- _Information provided_
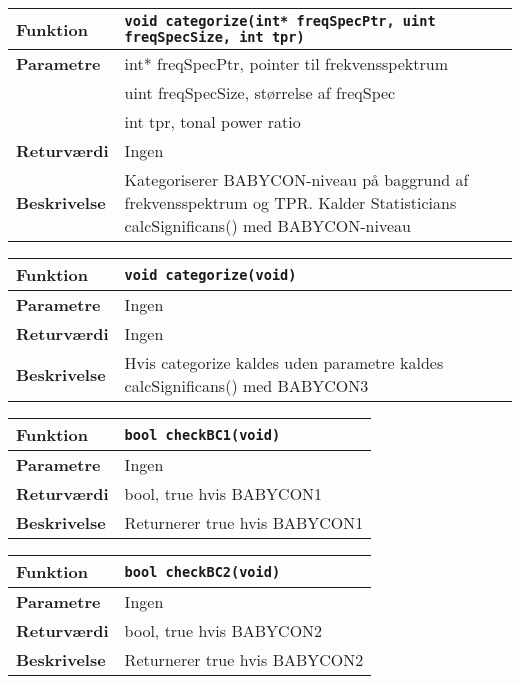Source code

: \begin{center}
    \begin{tabular}{ | l | p{} |}
    \hline
    \textbf{Funktion}	& \verb+void categorize(int* freqSpecPtr, uint freqSpecSize, int tpr) +						\\ \hline
    \textbf{Parametre} 	& int* freqSpecPtr, pointer til frekvensspektrum \\
    					& uint freqSpecSize, størrelse af freqSpec \\
    					& int tpr, tonal power ratio	\\ \hline
    \textbf{Returværdi}	& Ingen	 								\\ \hline
    \textbf{Beskrivelse}& Kategoriserer BABYCON-niveau på baggrund af frekvensspektrum og TPR. Kalder Statisticians calcSignificans() med BABYCON-niveau		\\ \hline
    \end{tabular}
\end{center}

\begin{center}
    \begin{tabular}{ | l | p{} |}
    \hline
    \textbf{Funktion}	& \verb+void categorize(void) +						\\ \hline
    \textbf{Parametre} 	& Ingen 								\\ \hline
    \textbf{Returværdi}	& Ingen	 								\\ \hline
    \textbf{Beskrivelse}& Hvis categorize kaldes uden parametre kaldes calcSignificans() med BABYCON3		\\ \hline
    \end{tabular}
\end{center}

\begin{center}
    \begin{tabular}{ | l | p{} |}
    \hline
    \textbf{Funktion}	& \verb+bool checkBC1(void) +						\\ \hline
    \textbf{Parametre} 	& Ingen 								\\ \hline
    \textbf{Returværdi}	& bool, true hvis BABYCON1 	 								\\ \hline
    \textbf{Beskrivelse}& Returnerer true hvis BABYCON1		\\ \hline
    \end{tabular}
\end{center}

\begin{center}
    \begin{tabular}{ | l | p{} |}
    \hline
    \textbf{Funktion}	& \verb+bool checkBC2(void) +						\\ \hline
    \textbf{Parametre} 	& Ingen 								\\ \hline
    \textbf{Returværdi}	& bool, true hvis BABYCON2 	 								\\ \hline
    \textbf{Beskrivelse}& Returnerer true hvis BABYCON2		\\ \hline
    \end{tabular}
\end{center}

- _Description of the task_
Your answer should contain all the material above, written out exactly, and none of the pictures.

- _Task solution_
Source code

: \begin{center}
    \begin{tabular}{ | l | p{} |}
    \hline
    \textbf{Funktion}	& \verb+void categorize(int* freqSpecPtr, uint freqSpecSize, int tpr) +						\\ \hline
    \textbf{Parametre} 	& int* freqSpecPtr, pointer til frekvensspektrum \\
    					& uint freqSpecSize, størrelse af freqSpec \\
    					& int tpr, tonal power ratio	\\ \hline
    \textbf{Returværdi}	& Ingen	 								\\ \hline
    \textbf{Beskrivelse}& Kategoriserer BABYCON-niveau på baggrund af frekvensspektrum og TPR. Kalder Statisticians calcSignificans() med BABYCON-niveau		\\ \hline
    \end{tabular}
\end{center}

\begin{center}
    \begin{tabular}{ | l | p{} |}
    \hline
    \textbf{Funktion}	& \verb+void categorize(void) +						\\ \hline
    \textbf{Parametre} 	& Ingen 								\\ \hline
    \textbf{Returværdi}	& Ingen	 								\\ \hline
    \textbf{Beskrivelse}& Hvis categorize kaldes uden parametre kaldes calcSignificans() med BABYCON3		\\ \hline
    \end{tabular}
\end{center}

\begin{center}
    \begin{tabular}{ | l | p{} |}
    \hline
    \textbf{Funktion}	& \verb+bool checkBC1(void) +						\\ \hline
    \textbf{Parametre} 	& Ingen 								\\ \hline
    \textbf{Returværdi}	& bool, true hvis BABYCON1 	 								\\ \hline
    \textbf{Beskrivelse}& Returnerer true hvis BABYCON1		\\ \hline
    \end{tabular}
\end{center}

\begin{center}
    \begin{tabular}{ | l | p{} |}
    \hline
    \textbf{Funktion}	& \verb+bool checkBC2(void) +						\\ \hline
    \textbf{Parametre} 	& Ingen 								\\ \hline
    \textbf{Returværdi}	& bool, true hvis BABYCON2 	 								\\ \hline
    \textbf{Beskrivelse}& Returnerer true hvis BABYCON2		\\ \hline
    \end{tabular}
\end{center}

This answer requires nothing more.